Both p and X(p) can be any object supported by Functors.jl, e.g. scalars or abstract arrays. The output of derivative_estimate has the same outer structure as p, but with each scalar in p replaced by a derivative estimate of X(p) with respect to that entry.

For example, if X(p) <: AbstractMatrix and p <: Real, then the output would be a matrix. The backend keyword argument describes the algorithm used by the third component of the stochastic triple, see technical details for more details.

When direction is provided, the output is only differentiated with respect to a perturbation of p in that direction.

Note

Since derivative_estimate performs forward-mode AD, the required computation time scales linearly with the number of parameters in p (but is unaffected by the number of parameters in X(p)).

Example

julia> using Distributions, Random, StochasticAD; Random.seed!(4321);

julia> derivative_estimate(rand ∘ Bernoulli, 0.5) # A random quantity that averages to the true derivative.
2.0

julia> derivative_estimate(x -> [rand(Bernoulli(x * i/4)) for i in 1:3], 0.5)
3-element Vector{Float64}:
 0.2857142857142857
 0.6666666666666666
 0.0
source

While derivative_estimate is self-contained, we can also use the functions below to work with stochastic triples directly.

StochasticAD.stochastic_tripleFunction
stochastic_triple(X, p; backend=PrunedFIsBackend(), direction=nothing)
stochastic_triple(p; backend=PrunedFIsBackend(), direction=nothing)

For any p that is supported by Functors.jl, e.g. scalars or abstract arrays, differentiate the output with respect to each value of p, returning an output of similar structure to p, where a particular value contains the stochastic-triple output of X when perturbing the corresponding value in p (i.e. replacing the original value x with x + ε).

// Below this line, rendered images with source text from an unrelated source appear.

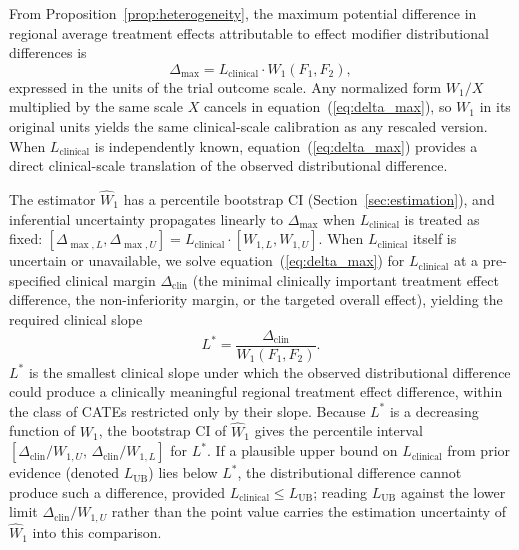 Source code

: \documentclass[AMA,Times1COL]{WileyNJDv5}
\begin{document}
From Proposition~\ref{prop:heterogeneity}, the maximum potential difference in regional average treatment effects attributable to effect modifier distributional differences is
\begin{equation}
\Delta_{\max} = L_{\text{clinical}} \cdot W_1(F_1, F_2),
\label{eq:delta_max}
\end{equation}
expressed in the units of the trial outcome scale. Any normalized form $W_1 / X$ multiplied by the same scale $X$ cancels in equation~(\ref{eq:delta_max}), so $W_1$ in its original units yields the same clinical-scale calibration as any rescaled version. When $L_{\text{clinical}}$ is independently known, equation~(\ref{eq:delta_max}) provides a direct clinical-scale translation of the observed distributional difference.

The estimator $\widehat{W}_1$ has a percentile bootstrap CI (Section~\ref{sec:estimation}), and inferential uncertainty propagates linearly to $\Delta_{\max}$ when $L_{\text{clinical}}$ is treated as fixed: $[\Delta_{\max,L}, \Delta_{\max,U}] = L_{\text{clinical}} \cdot [W_{1,L}, W_{1,U}]$. When $L_{\text{clinical}}$ itself is uncertain or unavailable, we solve equation~(\ref{eq:delta_max}) for $L_{\text{clinical}}$ at a pre-specified clinical margin $\Delta_{\text{clin}}$ (the minimal clinically important treatment effect difference, the non-inferiority margin, or the targeted overall effect), yielding the required clinical slope
\begin{equation}
L^* = \frac{\Delta_{\text{clin}}}{W_1(F_1, F_2)}.
\label{eq:lstar}
\end{equation}
$L^*$ is the smallest clinical slope under which the observed distributional difference could produce a clinically meaningful regional treatment effect difference, within the class of CATEs restricted only by their slope. Because $L^*$ is a decreasing function of $W_1$, the bootstrap CI of $\widehat{W}_1$ gives the percentile interval $[\Delta_{\text{clin}}/W_{1,U},\, \Delta_{\text{clin}}/W_{1,L}]$ for $L^*$. If a plausible upper bound on $L_{\text{clinical}}$ from prior evidence (denoted $L_{\text{UB}}$) lies below $L^*$, the distributional difference cannot produce such a difference, provided $L_{\text{clinical}} \leq L_{\text{UB}}$; reading $L_{\text{UB}}$ against the lower limit $\Delta_{\text{clin}}/W_{1,U}$ rather than the point value carries the estimation uncertainty of $\widehat{W}_1$ into this comparison. 
\end{document}
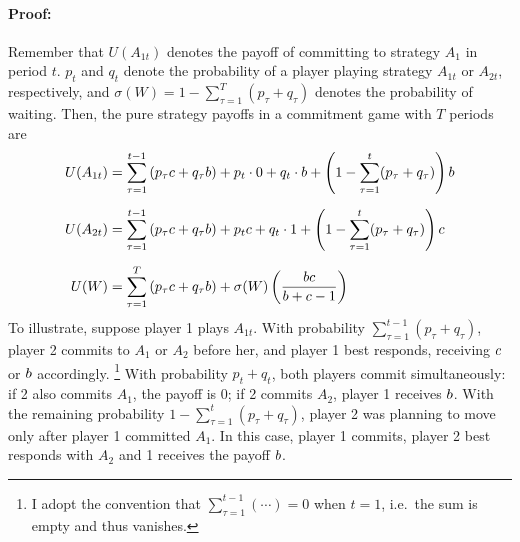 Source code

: \documentclass[../paper.tex]{subfiles}
\begin{document}
\paragraph{Proof:}
Remember that $U(A_{1t})$ denotes the payoff of committing to strategy $A_1$ in period $t$. $p_t$ and $q_t$ denote the probability of a player playing strategy $A_{1t}$ or $A_{2t}$, respectively, and $\sigma(W)=1-\sum_{\tau=1}^T(p_\tau+q_\tau)$ denotes the probability of waiting. Then, the pure strategy payoffs in a commitment game with $T$ periods are
\begin{align}
U(A_{1t}) &= \sum_{\tau=1}^{t-1}\left( p_\tau \cparam + q_\tau \bparam \right) + p_t \cdot 0 + q_t \cdot \bparam + \left(1 - \sum_{\tau=1}^{t}(p_\tau + q_\tau)\right) \bparam
\label{eq:U_A1t} \\[6pt]
U(A_{2t}) &= \sum_{\tau=1}^{t-1}\left( p_\tau \cparam + q_\tau \bparam \right) + p_t \cparam + q_t \cdot 1 + \left(1 - \sum_{\tau=1}^{t}(p_\tau + q_\tau) \right) \cparam
\label{eq:U_A2t} \\[6pt]
U(W) &= \sum_{\tau=1}^{T} \left( p_\tau \cparam + q_\tau \bparam \right) + \sigma(W) \left( \frac{\bparam\cparam}{\bparam + \cparam - 1} \right)
\label{eq:U_W}
\end{align}
To illustrate, suppose player 1 plays $A_{1t}$. With probability $\sum_{\tau=1}^{t-1}(p_\tau + q_\tau)$, player 2 commits to $A_1$ or $A_2$ before her, and player 1 best responds, receiving $\cparam$ or $\bparam$ accordingly. 
\footnote{I adopt the convention that $\sum_{\tau=1}^{t-1} (\cdots) = 0$ when $t=1$, i.e.\ the sum is empty and thus vanishes.}
With probability $p_t + q_t$, both players commit simultaneously: if 2 also commits $A_1$, the payoff is $0$; if 2 commits $A_2$, player 1 receives $\bparam$. With the remaining probability $1 - \sum_{\tau=1}^{t}(p_\tau + q_\tau)$, player 2 was planning to move only after player 1 committed $A_1$. In this case, player 1 commits, player 2 best responds with $A_2$ and 1 receives the payoff $\bparam$.
 
\end{document}
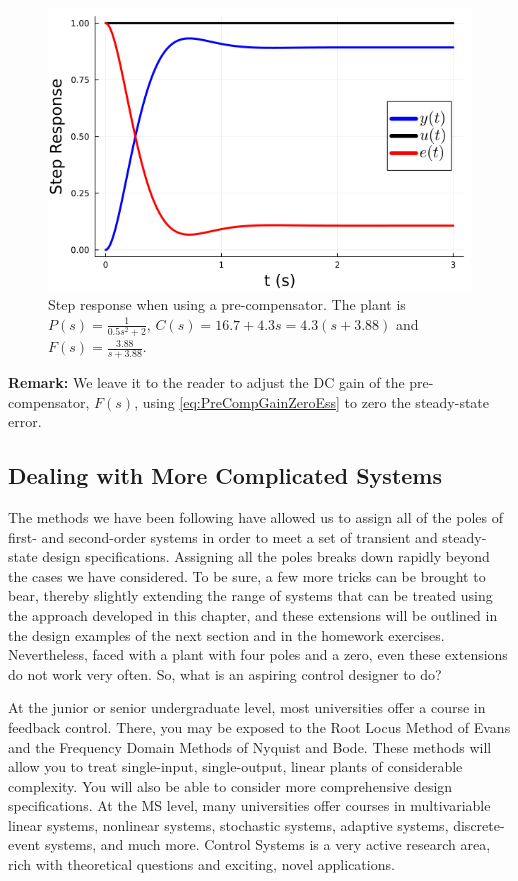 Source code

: \begin{figure}[bt]
      \centering
      \includegraphics[width = .4\linewidth]{graphics/Chap10/StepSecondOrderOscillatorPreComp.png}
    \caption[]{Step response when using a pre-compensator. The plant is $P(s)=\frac{1}{0.5s^2+2}$, $C(s)=16.7 + 4.3s = 4.3(s+3.88)$ and $F(s) = \frac{3.88}{s+3.88}$.}
    \label{fig:CascadeDesign:StepSecondOrderOscillatorPreComp}
  \end{figure}
\bigskip

\noindent \textbf{Remark:} We leave it to the reader to adjust the DC gain of the pre-compensator, $F(s)$, using \eqref{eq:PreCompGainZeroEss} to zero the steady-state error. 


\subsection{Dealing with More Complicated Systems}
\label{sec:CascadeDesign:HigherOrder}

 The methods we have been following have allowed us to assign all of the poles of first- and second-order systems in order to meet a set of transient and steady-state design specifications. Assigning all the poles breaks down rapidly beyond the cases we have considered. To be sure, a few more tricks can be brought to bear, thereby slightly extending the range of systems that can be treated using the approach developed in this chapter, and these extensions will be outlined in the design examples of the next section and in the homework exercises. Nevertheless, faced with a plant with four poles and a zero, even these extensions do not work very often. So, what is an aspiring control designer to do?

 At the junior or senior undergraduate level, most universities offer a course in feedback control. There, you may be exposed to the Root Locus Method of Evans and the Frequency Domain Methods of Nyquist and Bode. These methods will allow you to treat single-input, single-output, linear plants of considerable complexity. You will also be able to consider more comprehensive design specifications. At the MS level, many universities offer courses in multivariable linear systems, nonlinear systems, stochastic systems, adaptive systems, discrete-event systems, and much more. Control Systems is a very active research area, rich with theoretical questions and exciting, novel applications.

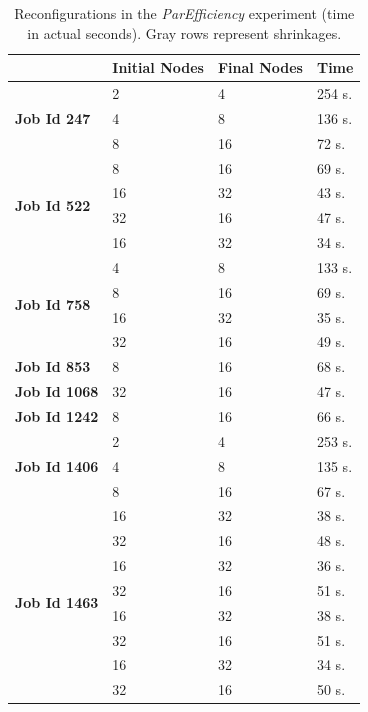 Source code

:\documentclass[a4paper,fleqn]{cas-dc}
\begin{document}
\begin{table}
\caption{Reconfigurations in the \textit{ParEfficiency} experiment (time in actual seconds). Gray rows represent shrinkages.}
\label{tab:reconfig_pairs}
\begin{tabular}{llll}
\toprule
& \textbf{Initial Nodes} & \textbf{Final Nodes} & \textbf{Time} \\
\midrule
 \multirow{3}{*}{\textbf{Job Id 247}} 
            & 2 & 4 & 254 s. \\
            & 4 & 8 & 136 s.\\
            & 8 & 16 & 72 s.\\
\midrule
 \multirow{4}{*}{\textbf{Job Id 522}} 
            & 8 & 16 & 69 s.\\
            & 16 & 32 & 43 s.\\
            & \rowcolor{lightgray} 32 & 16 & 47 s.\\
            & 16 & 32 & 34 s.\\
\midrule
 \multirow{4}{*}{\textbf{Job Id 758}} 
            & 4 & 8 & 133 s.\\
            & 8 & 16 & 69 s.\\
            & 16 & 32 & 35 s.\\
            & \rowcolor{lightgray} 32 & 16 & 49 s.\\
\midrule
 \multirow{1}{*}{\textbf{Job Id 853}} 
            & 8 & 16 & 68 s.\\
\midrule
\multirow{1}{*}{\textbf{Job Id 1068}} 
            & \rowcolor{lightgray} 32 & 16 & 47 s.\\
\midrule
\multirow{1}{*}{\textbf{Job Id 1242}} 
            & 8 & 16 & 66 s.\\
\midrule
\multirow{3}{*}{\textbf{Job Id 1406}} 
                & 2 & 4 & 253 s.\\
                & 4 & 8 & 135 s.\\
                & 8 & 16 & 67 s.\\
\midrule
 \multirow{8}{*}{\textbf{Job Id 1463}} 
            & 16 & 32 & 38 s.\\
            & \rowcolor{lightgray} 32 & 16 & 48 s.\\
            & 16 & 32 & 36 s.\\
            & \rowcolor{lightgray} 32 & 16 & 51 s.\\
            & 16 & 32 & 38 s.\\
            & \rowcolor{lightgray} 32 & 16 & 51 s.\\
            & 16 & 32 & 34 s.\\
            & \rowcolor{lightgray} 32 & 16 & 50 s.\\        
\bottomrule
\end{tabular}
\end{table}
\end{document}
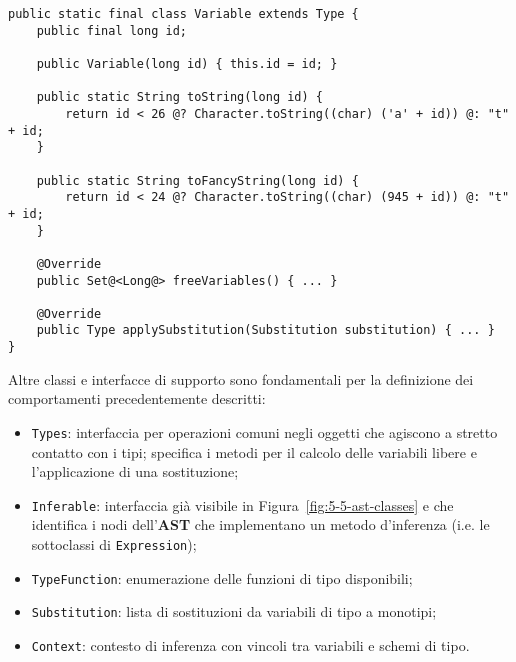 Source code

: \begin{lstlisting}[caption={Esempio di sottoclasse di \texttt{Type}}, style=javaCode, label={lst:5-8-hm-class-java}]
public static final class Variable extends Type {
    public final long id;
    
    public Variable(long id) { this.id = id; }

    public static String toString(long id) {
        return id < 26 @? Character.toString((char) ('a' + id)) @: "t" + id;
    }

    public static String toFancyString(long id) {
        return id < 24 @? Character.toString((char) (945 + id)) @: "t" + id;
    }

    @Override
    public Set@<Long@> freeVariables() { ... }

    @Override
    public Type applySubstitution(Substitution substitution) { ... }
}
\end{lstlisting}
\vspace{4mm}

\noindent Altre classi e interfacce di supporto sono fondamentali per la definizione dei comportamenti precedentemente descritti:
\begin{itemize}
    \item \texttt{Types}: interfaccia per operazioni comuni negli oggetti che agiscono a stretto contatto con i tipi;
          specifica i metodi per il calcolo delle variabili libere e l'applicazione di una sostituzione;
    \item \texttt{Inferable}: interfaccia già visibile in Figura~\ref{fig:5-5-ast-classes} e che identifica i nodi
          dell'\textbf{AST} che implementano un metodo d'inferenza (i.e. le sottoclassi di \texttt{Expression});
    \item \texttt{TypeFunction}: enumerazione delle funzioni di tipo disponibili;
    \item \texttt{Substitution}: lista di sostituzioni da variabili di tipo a monotipi;
    \item \texttt{Context}: contesto di inferenza con vincoli tra variabili e schemi di tipo.
\end{itemize}

\newpage

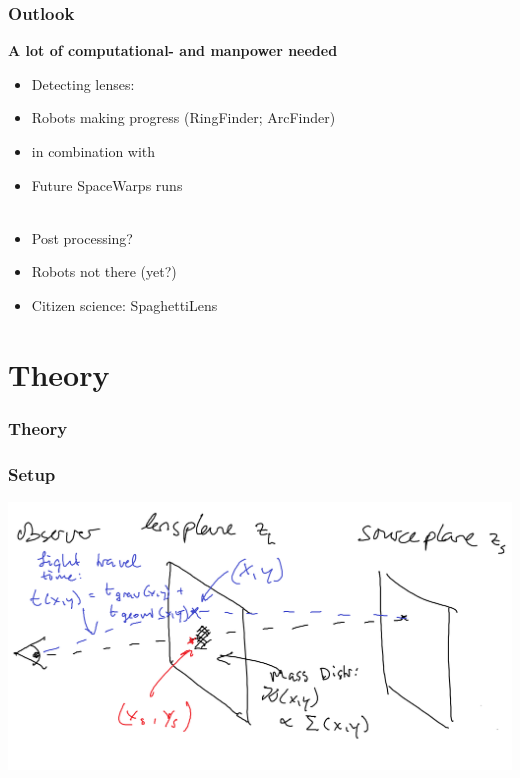 \documentclass{beamer}
\newcommand{\aitem}{\item[$\Rightarrow$]}
\newcommand{\nitem}{\item[]}
\begin{document}
\begin{frame}
  \frametitle{Outlook}
	
	\textbf{A lot of computational- and manpower needed}
	
  \begin{itemize}
			
		\nitem Detecting lenses:
		\item Robots making progress (RingFinder; ArcFinder)
		\nitem in combination with
		\item Future SpaceWarps runs \\~\\
		
		\nitem Post processing?
		\item Robots not there (yet?)
		\aitem Citizen science: SpaghettiLens

  \end{itemize}
\end{frame}




\section{Theory}
\begin{frame}
  \frametitle{Theory}

\end{frame}

\begin{frame}
	\frametitle{Setup}
	\includegraphics[width=\textwidth]{imgs/sketch_arrtime}
\end{frame}
\end{document}
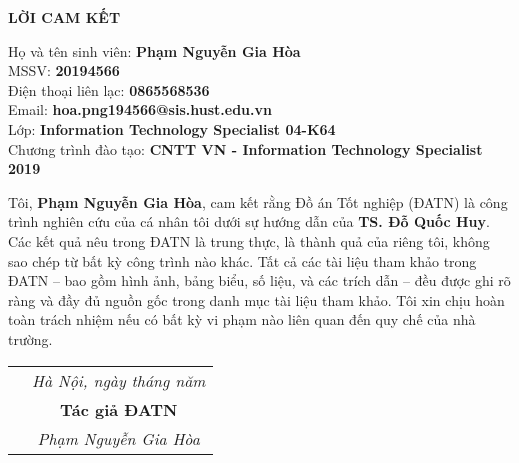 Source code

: \documentclass[../DoAn.tex]{subfiles}
\begin{document}
\begin{center}
    \LARGE\textbf{LỜI CAM KẾT}
\end{center}

\vspace{1cm}

Họ và tên sinh viên: \textbf{Phạm Nguyễn Gia Hòa}\\
MSSV: \textbf{20194566}\\
Điện thoại liên lạc: \textbf{0865568536}\\
Email: \textbf{hoa.png194566@sis.hust.edu.vn}\\
Lớp: \textbf{Information Technology Specialist 04-K64}\\
Chương trình đào tạo: \textbf{CNTT VN - Information Technology Specialist 2019}\\

\vspace{1cm}

Tôi, \textbf{Phạm Nguyễn Gia Hòa}, cam kết rằng Đồ án Tốt nghiệp (ĐATN) là công trình nghiên cứu của cá nhân tôi dưới sự hướng dẫn của \textbf{TS. Đỗ Quốc Huy}. Các kết quả nêu trong ĐATN là trung thực, là thành quả của riêng tôi, không sao chép từ bất kỳ công trình nào khác. Tất cả các tài liệu tham khảo trong ĐATN – bao gồm hình ảnh, bảng biểu, số liệu, và các trích dẫn – đều được ghi rõ ràng và đầy đủ nguồn gốc trong danh mục tài liệu tham khảo. Tôi xin chịu hoàn toàn trách nhiệm nếu có bất kỳ vi phạm nào liên quan đến quy chế của nhà trường.

\vspace{1cm}

\begin{table}[H]
\centering
\begin{tabular}{p{7cm} c}
\multicolumn{1}{c}{} & \textit{Hà Nội, ngày\hspace{0.5cm} tháng\hspace{0.5cm} năm\hspace{0.5cm}} \vspace{0.4cm}\\
\textbf{}            & \textbf{Tác giả ĐATN} \vspace{3cm} \\
\textbf{}            & \textit{Phạm Nguyễn Gia Hòa}
\end{tabular}
\end{table}
\end{document}
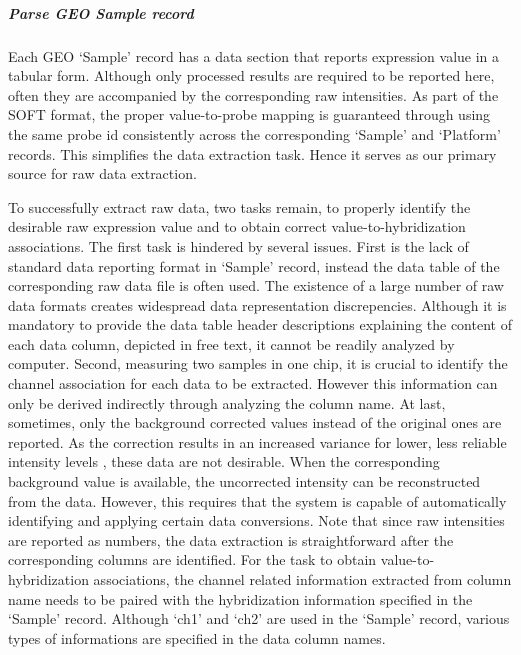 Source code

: \subparagraph{\textit{Parse GEO Sample record}}
Each GEO `Sample' record has a data section that reports expression value in a
tabular form.
%
Although only processed results are required to be reported here, often they
are accompanied by the corresponding raw intensities.
%
As part of the SOFT format, the proper value-to-probe mapping is guaranteed
through using the same probe id consistently across the corresponding `Sample'
and `Platform' records.
%
This simplifies the data extraction task. 
%
Hence it serves as our primary source for raw data extraction.

To successfully extract raw data, two tasks remain, to properly identify the
desirable raw expression value and to obtain correct value-to-hybridization
associations.
%
The first task is hindered by several issues. 
%
First is the lack of standard data reporting format in `Sample' record,
instead the data table of the corresponding raw data file is often used.
%
The existence of a large number of raw data formats creates widespread data
representation discrepencies.
%
Although it is mandatory to provide the data table header descriptions
explaining the content of each data column, depicted in free text, it cannot
be readily analyzed by computer.
%
Second, measuring two samples in one chip, it is crucial to identify the
channel association for each data to be extracted.  However this information
can only be derived indirectly through analyzing the column name.
%
At last, sometimes, only the background corrected values instead of the
original ones are reported.  As the correction results in an increased
variance for lower, less reliable intensity levels \cite{Ritchie2007}, these
data are not desirable.
%
When the corresponding background value is available, the uncorrected
intensity can be reconstructed from the data.  However, this requires that the
system is capable of automatically identifying and applying certain data
conversions.
%
Note that since raw intensities are reported as numbers, the data extraction
is straightforward after the corresponding columns are identified.
%
For the task to obtain value-to-hybridization associations, the channel
related information extracted from column name needs to be paired with the
hybridization information specified in the `Sample' record.
%
Although `ch1' and `ch2' are used in the `Sample' record, various types of
informations are specified in the data column names.


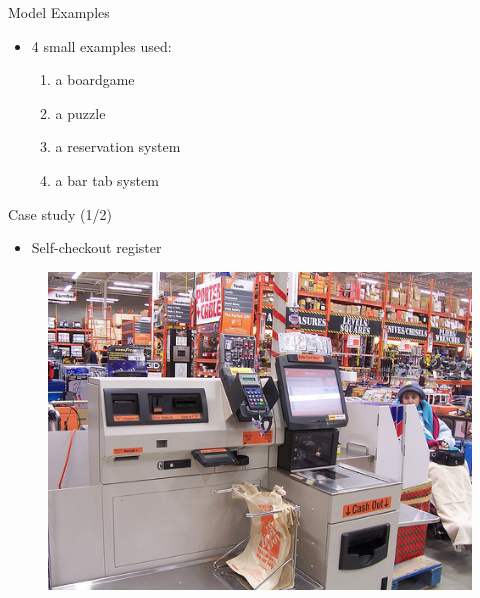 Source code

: \documentclass{FMTslides}
\begin{document}
\begin{frame}{Model Examples}
\begin{itemize}
  \item 4 small examples used:
  \begin{enumerate}
    \item a boardgame
    \item a puzzle
    \item a reservation system
    \item a bar tab system
  \end{enumerate}
\end{itemize}
\end{frame}

\begin{frame}{Case study (1/2)}
  \begin{itemize}
  \item Self-checkout register
\end{itemize}
\begin{figure}
\centering\includegraphics[scale=0.4]{./figures/self-check-out.jpg}
\end{figure}
\end{frame}
\end{document}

When direction is provided, return only the stochastic-triple output of X with respect to a perturbation of p in that particular direction. When X is not provided, the identity function is used.

The backend keyword argument describes the algorithm used by the third component of the stochastic triple, see technical details for more details.

Example

julia> using Distributions, Random, StochasticAD; Random.seed!(4321);

julia> stochastic_triple(rand ∘ Bernoulli, 0.5)
StochasticTriple of Int64:
0 + 0ε + (1 with probability 2.0ε)
source
StochasticAD.deltaFunction
delta(st::StochasticTriple)

Return the almost-sure derivative of st, i.e. the rate of infinitesimal change.

source

Note that derivative_estimate is simply the composition of stochastic_triple and derivative_contribution. We also provide a convenience function for mimicking the behaviour of standard AD, where derivatives of discrete random steps are dropped:

StochasticAD.dual_numberFunction
dual_number(X, p; backend=PrunedFIsBackend(), direction=nothing)
dual_number(p; backend=PrunedFIsBackend(), direction=nothing)

A lightweight wrapper around stochastic_triple that entirely ignores the derivative contribution of all discrete random components, so that it behaves like a regular dual number. Mostly for fun – this, of course, leads to a useless derivative estimate for discrete random functions!

source

Smoothing

What happens if we were to run derivative_contribution after each step, instead of only at the end? This is smoothing, which combines the second and third components of a single stochastic triple into a single dual component. Smoothing no longer has a guarantee of unbiasedness, but is surprisingly accurate in a number of situations. For example, the popular straight through gradient estimator can be viewed as a special case of smoothing. Forward smoothing rules are provided through ForwardDiff, and backward rules through ChainRules, so that e.g. Zygote.gradient and ForwardDiff.derivative will use smoothed rules for discrete random variables rather than dropping the gradients entirely. Currently, special discrete->discrete constructs such as array indexing are not supported for smoothing.

Optimization

We also provide utilities to make it easier to get started with forming and training a model via stochastic gradient descent:

StochasticAD.StochasticModelType
StochasticModel(X, p)

Combine stochastic program X with parameter p into a trainable model using Functors, where p <: AbstractArray. Formulate as a minimization problem, i.e. find $p$ that minimizes $\mathbb{E}[X(p)]$.

source

These are used in the tutorial on stochastic optimization.